Your answer should consist of the lines below that hold the word "isOnPL".

+--

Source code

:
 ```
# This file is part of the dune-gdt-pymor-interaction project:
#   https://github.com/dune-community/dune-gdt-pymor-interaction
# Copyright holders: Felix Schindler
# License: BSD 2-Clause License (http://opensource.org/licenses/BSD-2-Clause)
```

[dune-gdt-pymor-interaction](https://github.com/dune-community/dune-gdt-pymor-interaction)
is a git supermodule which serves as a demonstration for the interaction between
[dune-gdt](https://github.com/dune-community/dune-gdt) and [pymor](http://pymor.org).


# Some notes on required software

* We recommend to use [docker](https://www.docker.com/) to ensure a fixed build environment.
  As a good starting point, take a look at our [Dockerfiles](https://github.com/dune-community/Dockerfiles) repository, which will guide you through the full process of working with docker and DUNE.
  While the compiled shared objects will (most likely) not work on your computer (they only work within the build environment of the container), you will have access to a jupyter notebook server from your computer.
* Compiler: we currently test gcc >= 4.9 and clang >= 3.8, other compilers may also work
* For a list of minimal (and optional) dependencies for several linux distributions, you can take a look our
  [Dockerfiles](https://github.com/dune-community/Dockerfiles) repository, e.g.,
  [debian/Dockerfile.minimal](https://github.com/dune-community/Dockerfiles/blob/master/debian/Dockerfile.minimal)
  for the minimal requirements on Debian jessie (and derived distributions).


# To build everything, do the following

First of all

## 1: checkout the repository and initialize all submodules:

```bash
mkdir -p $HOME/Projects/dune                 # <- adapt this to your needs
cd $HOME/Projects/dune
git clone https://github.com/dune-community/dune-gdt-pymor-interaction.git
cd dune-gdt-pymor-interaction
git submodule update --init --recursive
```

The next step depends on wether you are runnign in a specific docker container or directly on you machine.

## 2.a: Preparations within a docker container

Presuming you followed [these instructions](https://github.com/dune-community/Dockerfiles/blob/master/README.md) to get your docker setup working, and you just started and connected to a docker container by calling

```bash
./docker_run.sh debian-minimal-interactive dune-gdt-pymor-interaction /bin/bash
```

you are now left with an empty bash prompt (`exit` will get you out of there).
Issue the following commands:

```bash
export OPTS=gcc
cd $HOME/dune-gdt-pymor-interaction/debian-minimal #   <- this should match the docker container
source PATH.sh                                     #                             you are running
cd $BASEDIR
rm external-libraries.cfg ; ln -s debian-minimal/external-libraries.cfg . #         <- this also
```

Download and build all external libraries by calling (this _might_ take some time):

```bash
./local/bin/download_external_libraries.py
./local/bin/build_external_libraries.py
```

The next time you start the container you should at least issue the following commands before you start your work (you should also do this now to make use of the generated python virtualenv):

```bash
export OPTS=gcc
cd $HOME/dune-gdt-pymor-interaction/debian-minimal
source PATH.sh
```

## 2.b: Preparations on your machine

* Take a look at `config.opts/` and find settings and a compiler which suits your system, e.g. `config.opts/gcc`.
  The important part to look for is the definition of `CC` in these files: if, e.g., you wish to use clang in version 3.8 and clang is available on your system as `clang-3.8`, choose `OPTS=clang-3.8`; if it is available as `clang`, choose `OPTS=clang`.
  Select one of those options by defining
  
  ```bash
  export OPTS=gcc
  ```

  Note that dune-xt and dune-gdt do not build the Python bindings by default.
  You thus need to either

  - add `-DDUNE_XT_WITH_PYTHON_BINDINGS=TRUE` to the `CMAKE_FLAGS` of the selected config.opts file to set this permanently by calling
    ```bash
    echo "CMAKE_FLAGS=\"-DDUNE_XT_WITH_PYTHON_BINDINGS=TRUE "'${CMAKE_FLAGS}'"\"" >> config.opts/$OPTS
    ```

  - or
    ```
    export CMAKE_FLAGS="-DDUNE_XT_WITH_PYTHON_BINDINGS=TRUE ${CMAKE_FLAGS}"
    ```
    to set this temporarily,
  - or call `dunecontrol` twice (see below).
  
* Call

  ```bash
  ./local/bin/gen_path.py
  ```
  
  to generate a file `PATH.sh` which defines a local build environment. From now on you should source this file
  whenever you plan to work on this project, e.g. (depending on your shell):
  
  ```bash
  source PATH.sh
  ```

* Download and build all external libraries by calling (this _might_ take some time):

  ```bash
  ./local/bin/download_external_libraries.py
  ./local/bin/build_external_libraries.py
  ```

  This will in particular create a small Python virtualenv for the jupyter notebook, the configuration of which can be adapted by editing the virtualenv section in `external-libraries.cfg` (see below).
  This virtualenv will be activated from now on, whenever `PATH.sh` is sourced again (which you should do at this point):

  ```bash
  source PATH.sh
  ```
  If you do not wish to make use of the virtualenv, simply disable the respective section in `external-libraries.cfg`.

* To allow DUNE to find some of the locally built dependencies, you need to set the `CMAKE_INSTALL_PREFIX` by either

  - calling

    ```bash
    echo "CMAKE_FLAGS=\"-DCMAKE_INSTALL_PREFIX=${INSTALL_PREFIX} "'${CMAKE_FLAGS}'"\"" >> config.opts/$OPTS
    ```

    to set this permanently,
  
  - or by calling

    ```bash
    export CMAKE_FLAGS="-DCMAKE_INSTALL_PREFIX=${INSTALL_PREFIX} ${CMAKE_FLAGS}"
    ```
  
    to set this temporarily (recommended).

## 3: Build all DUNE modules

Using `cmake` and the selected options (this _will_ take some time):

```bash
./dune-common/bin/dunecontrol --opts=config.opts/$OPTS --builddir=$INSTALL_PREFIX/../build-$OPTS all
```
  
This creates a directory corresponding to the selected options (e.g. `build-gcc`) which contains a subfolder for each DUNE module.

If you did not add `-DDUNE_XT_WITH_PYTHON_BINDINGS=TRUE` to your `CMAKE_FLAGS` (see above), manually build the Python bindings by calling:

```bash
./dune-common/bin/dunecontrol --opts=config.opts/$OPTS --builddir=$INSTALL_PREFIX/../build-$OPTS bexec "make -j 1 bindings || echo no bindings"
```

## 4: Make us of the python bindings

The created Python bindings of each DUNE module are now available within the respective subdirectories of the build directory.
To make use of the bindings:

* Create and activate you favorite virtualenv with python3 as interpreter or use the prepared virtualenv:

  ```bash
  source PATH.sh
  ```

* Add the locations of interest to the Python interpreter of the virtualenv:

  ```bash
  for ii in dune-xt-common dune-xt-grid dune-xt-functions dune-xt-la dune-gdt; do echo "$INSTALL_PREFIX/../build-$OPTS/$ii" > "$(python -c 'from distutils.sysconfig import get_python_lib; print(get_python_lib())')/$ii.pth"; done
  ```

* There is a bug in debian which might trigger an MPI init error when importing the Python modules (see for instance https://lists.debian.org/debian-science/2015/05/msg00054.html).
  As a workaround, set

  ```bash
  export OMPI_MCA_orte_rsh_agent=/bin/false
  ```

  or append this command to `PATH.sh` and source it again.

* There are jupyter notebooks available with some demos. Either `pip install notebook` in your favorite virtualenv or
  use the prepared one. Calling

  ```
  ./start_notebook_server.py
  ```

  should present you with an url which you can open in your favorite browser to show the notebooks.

+--

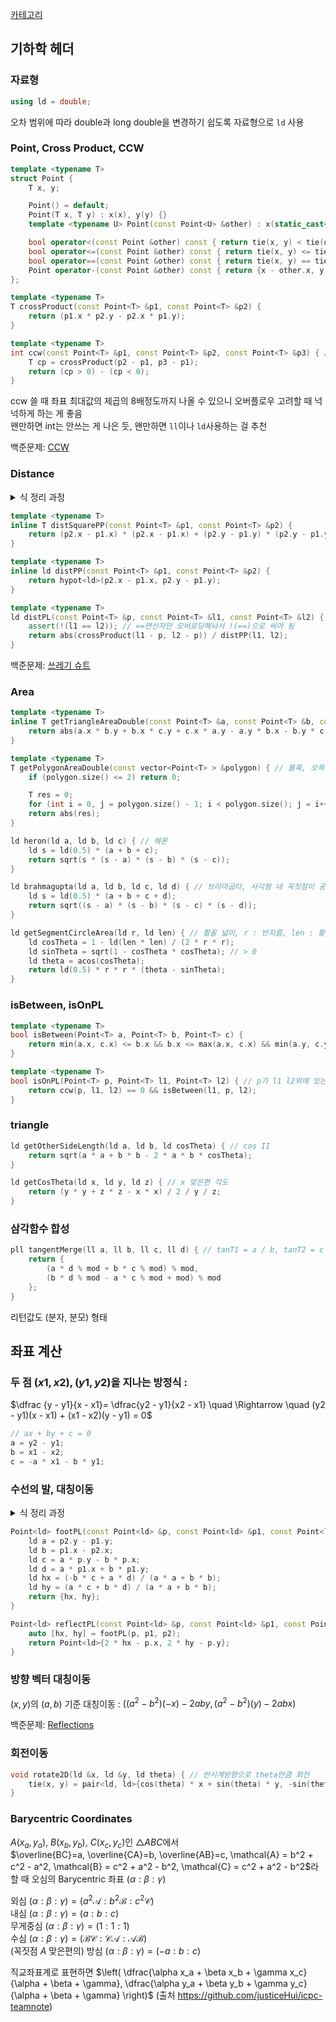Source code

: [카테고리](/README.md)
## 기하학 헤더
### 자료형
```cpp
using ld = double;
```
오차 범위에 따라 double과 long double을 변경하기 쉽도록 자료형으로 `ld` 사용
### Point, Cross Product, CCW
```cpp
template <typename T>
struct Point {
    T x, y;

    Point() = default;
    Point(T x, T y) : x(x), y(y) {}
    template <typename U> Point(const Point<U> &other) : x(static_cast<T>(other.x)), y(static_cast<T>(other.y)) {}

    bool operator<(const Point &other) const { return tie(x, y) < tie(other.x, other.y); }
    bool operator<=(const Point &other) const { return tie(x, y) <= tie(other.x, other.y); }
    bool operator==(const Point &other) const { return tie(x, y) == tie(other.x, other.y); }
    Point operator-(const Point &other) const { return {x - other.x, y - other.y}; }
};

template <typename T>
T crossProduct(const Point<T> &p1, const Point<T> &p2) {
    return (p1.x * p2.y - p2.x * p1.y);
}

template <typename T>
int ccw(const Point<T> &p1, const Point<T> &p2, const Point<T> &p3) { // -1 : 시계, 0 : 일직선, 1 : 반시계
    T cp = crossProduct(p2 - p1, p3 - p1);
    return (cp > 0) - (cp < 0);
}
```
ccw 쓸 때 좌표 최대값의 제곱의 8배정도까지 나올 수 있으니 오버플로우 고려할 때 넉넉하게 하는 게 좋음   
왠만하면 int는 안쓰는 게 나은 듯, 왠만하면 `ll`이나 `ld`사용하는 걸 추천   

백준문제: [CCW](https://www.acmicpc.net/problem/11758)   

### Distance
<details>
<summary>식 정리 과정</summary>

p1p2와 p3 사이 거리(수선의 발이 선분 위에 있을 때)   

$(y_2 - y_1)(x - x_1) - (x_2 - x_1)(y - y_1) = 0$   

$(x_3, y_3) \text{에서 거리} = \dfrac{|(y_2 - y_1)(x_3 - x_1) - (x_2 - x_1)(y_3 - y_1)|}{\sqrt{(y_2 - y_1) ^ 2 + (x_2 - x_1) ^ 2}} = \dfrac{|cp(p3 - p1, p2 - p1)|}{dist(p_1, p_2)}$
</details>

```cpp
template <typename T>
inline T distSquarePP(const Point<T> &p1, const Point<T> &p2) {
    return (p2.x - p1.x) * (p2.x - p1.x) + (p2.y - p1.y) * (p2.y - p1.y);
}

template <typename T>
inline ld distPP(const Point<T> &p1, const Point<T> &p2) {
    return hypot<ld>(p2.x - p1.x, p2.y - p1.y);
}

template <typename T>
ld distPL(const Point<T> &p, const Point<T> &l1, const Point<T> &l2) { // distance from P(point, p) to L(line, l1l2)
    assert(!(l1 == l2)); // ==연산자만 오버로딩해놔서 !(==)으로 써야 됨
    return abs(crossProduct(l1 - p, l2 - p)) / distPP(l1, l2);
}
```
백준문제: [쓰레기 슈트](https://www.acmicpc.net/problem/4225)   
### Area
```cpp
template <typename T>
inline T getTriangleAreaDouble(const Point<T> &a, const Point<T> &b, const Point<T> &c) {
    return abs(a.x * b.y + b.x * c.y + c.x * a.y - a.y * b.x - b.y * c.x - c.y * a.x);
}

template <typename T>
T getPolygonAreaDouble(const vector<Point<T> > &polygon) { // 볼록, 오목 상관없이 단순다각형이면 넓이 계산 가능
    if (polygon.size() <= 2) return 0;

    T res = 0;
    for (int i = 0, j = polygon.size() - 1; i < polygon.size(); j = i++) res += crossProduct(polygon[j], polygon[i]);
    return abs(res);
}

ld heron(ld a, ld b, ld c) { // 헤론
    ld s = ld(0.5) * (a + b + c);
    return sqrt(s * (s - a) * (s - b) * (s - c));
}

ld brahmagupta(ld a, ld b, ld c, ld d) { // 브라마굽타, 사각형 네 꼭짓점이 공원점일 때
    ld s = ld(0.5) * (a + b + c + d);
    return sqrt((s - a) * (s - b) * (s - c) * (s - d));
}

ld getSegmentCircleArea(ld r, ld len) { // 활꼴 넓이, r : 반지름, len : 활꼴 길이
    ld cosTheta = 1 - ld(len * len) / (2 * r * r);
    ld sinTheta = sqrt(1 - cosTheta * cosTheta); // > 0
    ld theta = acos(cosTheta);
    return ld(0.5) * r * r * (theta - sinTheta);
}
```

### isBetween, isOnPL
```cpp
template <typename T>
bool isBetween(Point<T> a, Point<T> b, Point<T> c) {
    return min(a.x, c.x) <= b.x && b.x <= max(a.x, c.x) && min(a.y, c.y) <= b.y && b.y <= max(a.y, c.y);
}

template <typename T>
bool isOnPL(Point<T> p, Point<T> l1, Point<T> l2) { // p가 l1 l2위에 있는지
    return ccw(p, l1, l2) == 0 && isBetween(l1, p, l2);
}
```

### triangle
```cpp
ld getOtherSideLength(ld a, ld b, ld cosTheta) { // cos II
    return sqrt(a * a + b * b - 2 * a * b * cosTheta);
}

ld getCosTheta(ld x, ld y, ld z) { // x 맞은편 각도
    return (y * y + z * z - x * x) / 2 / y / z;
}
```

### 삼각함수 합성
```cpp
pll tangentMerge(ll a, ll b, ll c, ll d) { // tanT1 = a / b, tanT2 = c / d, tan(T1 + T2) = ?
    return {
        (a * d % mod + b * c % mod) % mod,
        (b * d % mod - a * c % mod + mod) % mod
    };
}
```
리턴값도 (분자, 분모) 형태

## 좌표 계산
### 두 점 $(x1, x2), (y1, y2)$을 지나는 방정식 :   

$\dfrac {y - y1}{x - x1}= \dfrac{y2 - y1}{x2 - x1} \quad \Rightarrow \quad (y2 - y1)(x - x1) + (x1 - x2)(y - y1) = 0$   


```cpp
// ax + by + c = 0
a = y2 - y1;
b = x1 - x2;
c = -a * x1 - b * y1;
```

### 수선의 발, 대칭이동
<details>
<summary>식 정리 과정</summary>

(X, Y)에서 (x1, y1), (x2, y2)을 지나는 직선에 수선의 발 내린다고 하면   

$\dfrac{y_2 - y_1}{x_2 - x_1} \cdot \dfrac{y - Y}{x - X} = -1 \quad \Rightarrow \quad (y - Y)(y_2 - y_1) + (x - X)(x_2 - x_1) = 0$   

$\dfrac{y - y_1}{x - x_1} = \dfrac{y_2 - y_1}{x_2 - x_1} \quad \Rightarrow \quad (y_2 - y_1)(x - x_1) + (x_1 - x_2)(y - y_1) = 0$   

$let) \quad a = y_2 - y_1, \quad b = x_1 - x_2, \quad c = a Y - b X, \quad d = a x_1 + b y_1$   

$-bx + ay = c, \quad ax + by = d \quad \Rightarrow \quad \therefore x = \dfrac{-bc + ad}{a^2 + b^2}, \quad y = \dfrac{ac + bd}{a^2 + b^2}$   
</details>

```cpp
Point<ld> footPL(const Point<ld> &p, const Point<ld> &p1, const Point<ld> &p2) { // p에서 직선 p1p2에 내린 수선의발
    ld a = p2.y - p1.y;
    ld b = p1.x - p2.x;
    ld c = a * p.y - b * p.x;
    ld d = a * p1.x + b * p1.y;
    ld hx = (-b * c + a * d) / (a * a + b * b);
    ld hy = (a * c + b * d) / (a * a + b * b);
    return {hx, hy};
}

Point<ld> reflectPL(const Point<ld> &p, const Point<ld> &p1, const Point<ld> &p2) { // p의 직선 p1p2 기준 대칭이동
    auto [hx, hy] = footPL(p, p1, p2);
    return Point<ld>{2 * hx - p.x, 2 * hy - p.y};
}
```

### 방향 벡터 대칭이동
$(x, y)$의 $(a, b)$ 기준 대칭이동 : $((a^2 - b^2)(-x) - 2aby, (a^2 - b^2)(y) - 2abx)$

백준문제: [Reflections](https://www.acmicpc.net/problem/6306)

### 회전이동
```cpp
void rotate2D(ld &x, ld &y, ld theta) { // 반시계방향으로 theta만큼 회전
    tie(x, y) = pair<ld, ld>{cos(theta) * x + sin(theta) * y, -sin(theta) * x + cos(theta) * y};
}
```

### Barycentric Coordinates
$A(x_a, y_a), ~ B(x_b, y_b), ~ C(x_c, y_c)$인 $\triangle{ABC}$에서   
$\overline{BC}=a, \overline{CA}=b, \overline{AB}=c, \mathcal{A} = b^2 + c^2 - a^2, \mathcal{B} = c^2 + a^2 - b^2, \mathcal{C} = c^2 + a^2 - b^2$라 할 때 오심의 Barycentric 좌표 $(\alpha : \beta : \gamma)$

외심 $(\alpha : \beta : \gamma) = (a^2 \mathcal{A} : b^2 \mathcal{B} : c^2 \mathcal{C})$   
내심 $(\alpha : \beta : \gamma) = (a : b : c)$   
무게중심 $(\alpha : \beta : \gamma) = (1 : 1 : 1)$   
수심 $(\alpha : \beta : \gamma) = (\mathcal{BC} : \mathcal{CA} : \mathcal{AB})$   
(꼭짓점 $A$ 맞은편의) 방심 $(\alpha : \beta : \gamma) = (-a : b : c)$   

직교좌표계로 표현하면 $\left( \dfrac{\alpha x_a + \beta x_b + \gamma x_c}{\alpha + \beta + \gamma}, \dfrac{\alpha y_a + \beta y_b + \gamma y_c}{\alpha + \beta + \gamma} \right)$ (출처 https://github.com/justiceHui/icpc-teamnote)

+--

Final answer —
### isBetween, isOnPL
bool isOnPL(Point<T> p, Point<T> l1, Point<T> l2) { // p가 l1 l2위에 있는지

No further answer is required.